### WORK TO COMPLETE
Keep only the lines of the data below that contain "natural", and copy them.
⟨
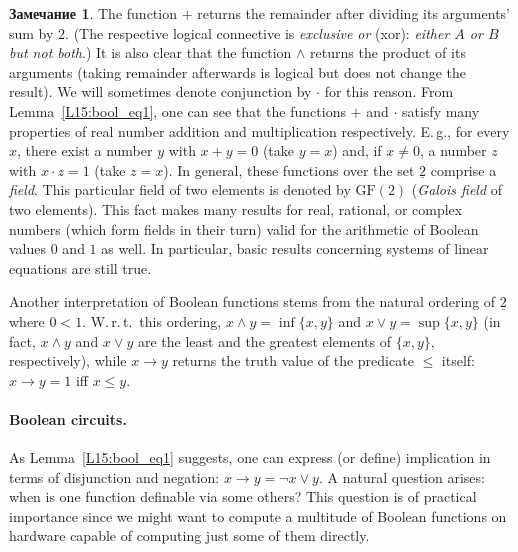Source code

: \documentclass[12pt,notitlepage]{article}
\theoremstyle{plain}
\theoremstyle{definition}
\newtheorem{rem}[thm]{Замечание}
\theoremstyle{plain}
\newcommand{\ul}[1]{\underline{#1}}
\newcommand{\1}{\mathbf{1}}
\newcommand{\0}{\mathbf{0}}
\begin{document}
\begin{rem}\label{bool:ord_field}
	The function ${+}$ returns the remainder after dividing its arguments' sum by $2$. (The respective logical connective is \emph{exclusive or} (xor): \emph{either $A$ or $B$ but not both}.)
	It is also clear that the function ${\wedge}$ returns the product of its arguments (taking remainder afterwards is logical but does not change the result). We will sometimes denote conjunction by ${\cdot}$ for this reason. From Lemma~\ref{L15:bool_eq1}, one can see that the functions ${+}$ and ${\cdot}$ satisfy many properties of real number addition and multiplication respectively. E.\,g., for every $x$, there exist a number $y$ with $x + y = 0$ (take $y = x$) and, if $x\neq 0$, a number $z$ with $x \cdot z = 1$ (take $z = x$). In general, these functions over the set $\ul{2}$ comprise a \emph{field}. This particular field of two elements is denoted by $\mathrm{GF}(2)$ (\emph{Galois field} of two elements). This fact makes many results for real, rational, or complex numbers (which form fields in their turn) valid for the arithmetic of Boolean values $0$ and $1$ as well. In particular, basic results concerning systems of linear equations are still true.
	
	Another interpretation of Boolean functions stems from the natural ordering of $\ul{2}$ where $0 < 1$. W.\,r.\,t.\ this ordering, $x \wedge y = \inf \{x, y\}$ and $x \vee y = \sup \{x, y\}$ (in fact, $x \wedge y$ and $x \vee y$ are the least and the greatest elements of $\{x,y\}$, respectively), while $x \to y$ returns the truth value of the predicate ${\leq}$ itself: $x \to y = 1$ iff $x \leq y$.
\end{rem}


\paragraph{Boolean circuits.} As Lemma~\ref{L15:bool_eq1} suggests, one can express (or define) implication in terms of disjunction and negation: $x \to y = \neg x \vee y$. A natural question arises: when is one function  definable via some others? This question is of practical importance since we might want to compute a multitude of Boolean functions on hardware  capable of computing just some of them directly.
\end{document}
⟩
### ANSWER SPACE
	Another interpretation of Boolean functions stems from the natural ordering of $\ul{2}$ where $0 < 1$. W.\,r.\,t.\ this ordering, $x \wedge y = \inf \{x, y\}$ and $x \vee y = \sup \{x, y\}$ (in fact, $x \wedge y$ and $x \vee y$ are the least and the greatest elements of $\{x,y\}$, respectively), while $x \to y$ returns the truth value of the predicate ${\leq}$ itself: $x \to y = 1$ iff $x \leq y$.
\paragraph{Boolean circuits.} As Lemma~\ref{L15:bool_eq1} suggests, one can express (or define) implication in terms of disjunction and negation: $x \to y = \neg x \vee y$. A natural question arises: when is one function  definable via some others? This question is of practical importance since we might want to compute a multitude of Boolean functions on hardware  capable of computing just some of them directly.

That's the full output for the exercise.